July Nymex natural gas tests whether a narrowing storage surplus can overcome a split demand map and pipeline maintenance.
July Nymex natural gas tests whether a narrowing storage surplus can overcome a split demand map and pipeline maintenance.

July Nymex natural gas settled at $3.30 on June 1 after pulling back from overnight highs, as a narrowing storage surplus and western heat forecasts offset the drag from cooler eastern temperatures and a temporary pipeline outage at Sabine Pass.
"The market is caught between three bullish drivers and one counterweight, and the question is which side breaks first," said James Hyerczyk, a technical analyst with over 40 years of experience in futures markets. "The $3.387 level stopped the rally last week, and that price is the whole trade going into June."
The Energy Information Administration reported a 92 Bcf injection for the week ending May 22, below the 95-96 Bcf consensus, leaving total working gas at 2,483 Bcf. The surplus over year-ago levels has compressed to just 21 Bcf, while the gap to the five-year average has narrowed to 144 Bcf. Active natural gas drilling rigs have dropped to 125, and Lower 48 dry gas output has pulled back to a range of 107 Bcf/d to 109.4 Bcf/d from 109.8 Bcf/d in April.
The next EIA storage report on June 4 will determine whether the bull case holds.
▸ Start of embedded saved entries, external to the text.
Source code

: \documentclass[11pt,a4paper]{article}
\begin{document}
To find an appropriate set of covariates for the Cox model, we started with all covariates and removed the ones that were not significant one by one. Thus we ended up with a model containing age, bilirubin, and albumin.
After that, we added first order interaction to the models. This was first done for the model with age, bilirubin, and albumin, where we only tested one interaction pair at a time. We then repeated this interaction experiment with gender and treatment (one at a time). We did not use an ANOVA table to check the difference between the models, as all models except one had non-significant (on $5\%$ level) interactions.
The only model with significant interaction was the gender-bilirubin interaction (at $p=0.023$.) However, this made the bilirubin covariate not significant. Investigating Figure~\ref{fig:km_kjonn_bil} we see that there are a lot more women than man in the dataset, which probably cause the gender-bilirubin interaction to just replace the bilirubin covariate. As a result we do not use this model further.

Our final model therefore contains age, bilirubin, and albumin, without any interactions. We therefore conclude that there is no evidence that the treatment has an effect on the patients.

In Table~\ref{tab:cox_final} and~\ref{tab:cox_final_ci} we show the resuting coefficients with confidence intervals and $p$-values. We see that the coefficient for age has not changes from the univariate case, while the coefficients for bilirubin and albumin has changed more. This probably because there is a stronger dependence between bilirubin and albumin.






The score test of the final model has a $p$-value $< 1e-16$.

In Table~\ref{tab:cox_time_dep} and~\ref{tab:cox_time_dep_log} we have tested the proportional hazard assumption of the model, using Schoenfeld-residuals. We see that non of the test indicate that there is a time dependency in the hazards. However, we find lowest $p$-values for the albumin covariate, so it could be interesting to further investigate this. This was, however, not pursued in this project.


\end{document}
Another light injection would confirm that the storage cushion is evaporating, potentially driving prices toward the resistance cluster at $3.651 to $3.734. A production rebound toward 110 Bcf/d or a national demand miss would give sellers their opening, with the first downside target at $3.141.
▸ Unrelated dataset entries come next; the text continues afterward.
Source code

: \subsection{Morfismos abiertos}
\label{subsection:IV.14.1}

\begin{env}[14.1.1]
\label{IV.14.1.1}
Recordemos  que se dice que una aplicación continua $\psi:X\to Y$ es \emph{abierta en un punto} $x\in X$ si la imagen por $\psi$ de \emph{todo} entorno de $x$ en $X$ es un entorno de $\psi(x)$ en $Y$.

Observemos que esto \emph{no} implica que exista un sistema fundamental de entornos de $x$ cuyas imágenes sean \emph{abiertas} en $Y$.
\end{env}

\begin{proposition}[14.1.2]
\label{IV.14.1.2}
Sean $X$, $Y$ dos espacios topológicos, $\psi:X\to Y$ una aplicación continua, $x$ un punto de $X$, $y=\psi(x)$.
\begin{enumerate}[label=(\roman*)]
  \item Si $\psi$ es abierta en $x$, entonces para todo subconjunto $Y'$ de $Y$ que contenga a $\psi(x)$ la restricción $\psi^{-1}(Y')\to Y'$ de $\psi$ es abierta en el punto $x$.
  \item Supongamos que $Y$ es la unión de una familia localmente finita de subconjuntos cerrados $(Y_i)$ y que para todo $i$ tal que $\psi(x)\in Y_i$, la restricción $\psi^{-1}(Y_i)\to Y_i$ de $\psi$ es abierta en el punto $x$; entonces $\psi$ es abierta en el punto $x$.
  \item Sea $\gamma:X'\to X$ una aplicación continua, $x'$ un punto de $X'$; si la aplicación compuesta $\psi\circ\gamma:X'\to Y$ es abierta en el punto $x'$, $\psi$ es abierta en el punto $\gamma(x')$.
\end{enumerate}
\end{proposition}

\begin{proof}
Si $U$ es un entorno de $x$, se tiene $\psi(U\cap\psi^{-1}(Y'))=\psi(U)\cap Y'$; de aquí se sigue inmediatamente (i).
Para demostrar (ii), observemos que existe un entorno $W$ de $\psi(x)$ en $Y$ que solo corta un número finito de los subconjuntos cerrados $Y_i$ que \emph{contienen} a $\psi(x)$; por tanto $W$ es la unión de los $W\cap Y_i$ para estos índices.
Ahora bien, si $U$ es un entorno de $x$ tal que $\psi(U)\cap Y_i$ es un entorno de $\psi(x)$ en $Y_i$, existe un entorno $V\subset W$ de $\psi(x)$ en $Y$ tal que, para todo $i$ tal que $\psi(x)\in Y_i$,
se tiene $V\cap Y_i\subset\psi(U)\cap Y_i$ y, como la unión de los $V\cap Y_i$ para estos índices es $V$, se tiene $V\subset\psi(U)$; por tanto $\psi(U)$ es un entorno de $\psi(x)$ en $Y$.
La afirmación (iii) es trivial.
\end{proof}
Above-average temperatures across the western half of the US are expected from June 1 through June 10, according to the Commodity Weather Group, dragging cooling demand into early June. That part of the forecast is doing the work for the bulls. The Midwest and East are running cooler than normal, and those regions hold the largest population centers. National cooling demand cannot spike when half the country does not need air conditioning, which makes the western heat a thin trade to build a rally on.
Creole Trail pipeline maintenance between May 31 and June 1 is pulling roughly 0.8 Bcf/d out of Sabine Pass LNG deliveries. That volume does not leave the market — it redirects into domestic supply. Feedgas demand has been averaging 18.6 Bcf/d with global LNG prices high enough to keep exporters running full. If July futures absorb that extra supply without cracking $3.20, the demand underneath this market is stronger than the headline storage numbers suggest.
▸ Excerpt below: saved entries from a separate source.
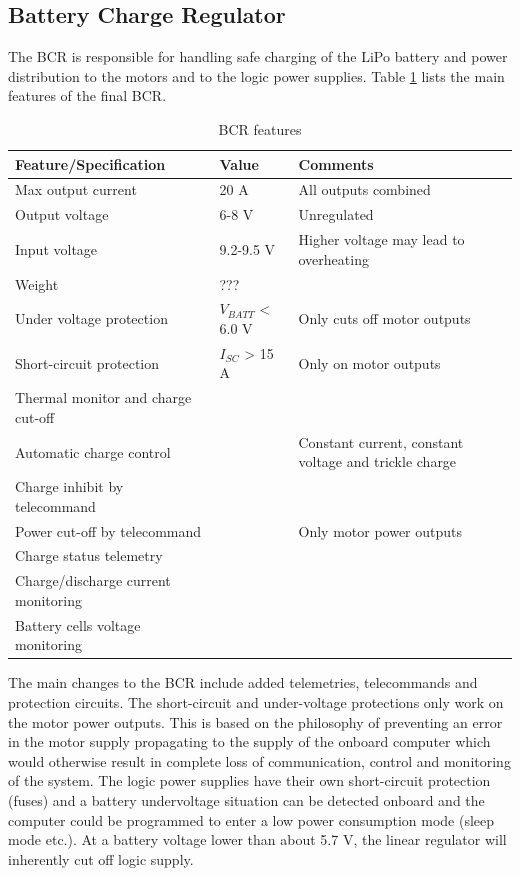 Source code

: \subsection{Battery Charge Regulator}
\label{sec:changes_BCR}
%
The \ac{BCR} is responsible for handling safe charging of the \ac{LiPo} battery and power distribution to the motors and to the logic power supplies. Table \ref{tab:BCR_features} lists the main features of the final \ac{BCR}.
%
\begin{table}[H]
\centering
\caption{\ac{BCR} features}
\label{tab:BCR_features}
\begin{tabular}{p{}p{}p{}}
\hline
\textbf{Feature/Specification} & \textbf{Value} & \textbf{Comments}\\
\hline
Max output current & 20 A & All outputs combined \\
Output voltage & 6-8 V & Unregulated \\
Input voltage & 9.2-9.5 V & Higher voltage may lead to overheating\\
Weight & ??? & \\
Under voltage protection & $V_{BATT}$ < 6.0 V & Only cuts off motor outputs \\
Short-circuit protection & $I_{SC}$ > 15 A & Only on motor outputs \\
Thermal monitor and charge cut-off & & \\
Automatic charge control &  & Constant current, constant voltage and trickle charge\\
Charge inhibit by telecommand & & \\
Power cut-off by telecommand & & Only motor power outputs\\
Charge status telemetry & &\\
Charge/discharge current monitoring & & \\
Battery cells voltage monitoring & & \\
\hline
\end{tabular}
\end{table} 
%
\noindent
The main changes to the \ac{BCR} include added telemetries, telecommands and protection circuits. The short-circuit and under-voltage protections only work on the motor power outputs. This is based on the philosophy of preventing an error in the motor supply propagating to the supply of the onboard computer which would otherwise result in complete loss of communication, control and monitoring of the system. The logic power supplies have their own short-circuit protection (fuses) and a battery undervoltage situation can be detected onboard and the computer could be programmed to enter a low power consumption mode (sleep mode etc.). At a battery voltage lower than about 5.7 V, the linear regulator will inherently cut off logic supply.\\\\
The supply picture carries its own contradictions. The rig count has fallen to 125, and some Permian Basin producers are voluntarily holding back output amid weak local pricing. But high crude oil prices keep oil-directed rigs running, and every barrel drilled in the Permian produces associated gas. Haynesville output continues to expand, and pipeline bottlenecks that currently restrain some supply tend to get resolved over time. The bulls are borrowing time from production restraint that was never designed to last.
The broader energy complex adds another layer. US gasoline inventories have posted 15 straight weeks of draws, the longest such run since 2012, with stockpiles falling to 211.5 million barrels — the lowest for this time of year since 2014, according to EIA data. Gasoline prices have surged 50% to around $4.33 per gallon since the US and Israeli war against Iran began on Feb. 28. While gasoline and natural gas are distinct markets, the same geopolitical forces that have disrupted Middle Eastern energy flows — including damage to Qatar's Ras Laffan LNG plant, which lost 17% of its export capacity — are tightening global gas supply and supporting US export demand.
The technical setup reinforces the uncertainty. July futures posted one of their biggest weekly trading ranges in two months last week, reaching the highest level since late March before settling. The main weekly trend remains down, but the minor trend has shifted up, creating a momentum conflict. The $3.387 pivot stopped the rally last week. Above that, the resistance cluster at $3.651 to the 52-week moving average at $3.734 is where real selling is expected to emerge. Below $3.387, the pullback target is $3.141, and bulls need that level to hold to preserve the higher-bottom pattern.
This article is for informational purposes only and does not constitute investment advice.